◆ What needs to be done ◆
Pick out the lines below that include the string "data".

===============

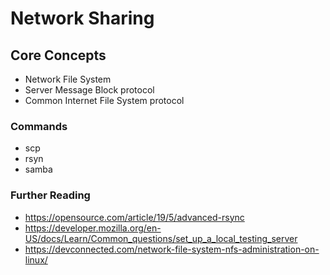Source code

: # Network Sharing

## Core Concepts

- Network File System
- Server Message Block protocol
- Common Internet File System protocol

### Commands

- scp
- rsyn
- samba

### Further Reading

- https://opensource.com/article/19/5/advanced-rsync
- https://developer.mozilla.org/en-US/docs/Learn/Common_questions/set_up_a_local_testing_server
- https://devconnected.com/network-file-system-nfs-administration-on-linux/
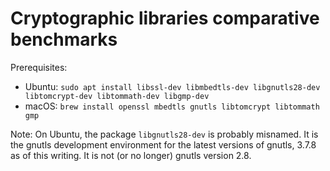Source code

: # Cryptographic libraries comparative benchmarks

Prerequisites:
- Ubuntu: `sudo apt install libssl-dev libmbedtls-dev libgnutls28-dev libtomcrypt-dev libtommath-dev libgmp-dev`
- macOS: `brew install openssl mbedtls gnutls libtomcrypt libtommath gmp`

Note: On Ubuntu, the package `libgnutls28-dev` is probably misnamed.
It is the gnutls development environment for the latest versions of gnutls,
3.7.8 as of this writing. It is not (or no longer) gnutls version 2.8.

===============

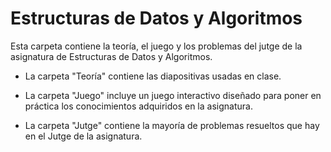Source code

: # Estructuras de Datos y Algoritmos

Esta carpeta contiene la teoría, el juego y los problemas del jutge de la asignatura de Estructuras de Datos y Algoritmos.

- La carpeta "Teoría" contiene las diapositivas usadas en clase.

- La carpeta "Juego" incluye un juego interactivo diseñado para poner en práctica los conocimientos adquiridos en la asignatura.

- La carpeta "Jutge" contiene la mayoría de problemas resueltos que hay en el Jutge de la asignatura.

===============

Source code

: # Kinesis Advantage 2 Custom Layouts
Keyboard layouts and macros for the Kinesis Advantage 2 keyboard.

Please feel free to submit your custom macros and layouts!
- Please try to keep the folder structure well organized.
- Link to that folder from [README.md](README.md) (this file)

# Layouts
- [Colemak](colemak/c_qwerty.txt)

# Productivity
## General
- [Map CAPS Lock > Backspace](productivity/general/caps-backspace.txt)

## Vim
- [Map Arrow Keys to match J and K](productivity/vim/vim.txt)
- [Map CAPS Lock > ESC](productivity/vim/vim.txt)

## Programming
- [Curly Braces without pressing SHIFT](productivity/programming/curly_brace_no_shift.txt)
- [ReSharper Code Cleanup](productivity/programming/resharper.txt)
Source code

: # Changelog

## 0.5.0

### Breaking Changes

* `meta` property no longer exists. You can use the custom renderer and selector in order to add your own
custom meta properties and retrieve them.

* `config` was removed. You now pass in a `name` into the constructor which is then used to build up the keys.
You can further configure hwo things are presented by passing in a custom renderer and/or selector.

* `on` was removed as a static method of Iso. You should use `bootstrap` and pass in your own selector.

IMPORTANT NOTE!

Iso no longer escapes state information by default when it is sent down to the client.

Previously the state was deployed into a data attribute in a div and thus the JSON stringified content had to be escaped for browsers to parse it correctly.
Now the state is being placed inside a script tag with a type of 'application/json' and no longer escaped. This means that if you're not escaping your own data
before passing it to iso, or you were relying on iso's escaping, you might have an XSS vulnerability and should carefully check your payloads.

===============

◆ Solution to the exercise ◆
Previously the state was deployed into a data attribute in a div and thus the JSON stringified content had to be escaped for browsers to parse it correctly.
Now the state is being placed inside a script tag with a type of 'application/json' and no longer escaped. This means that if you're not escaping your own data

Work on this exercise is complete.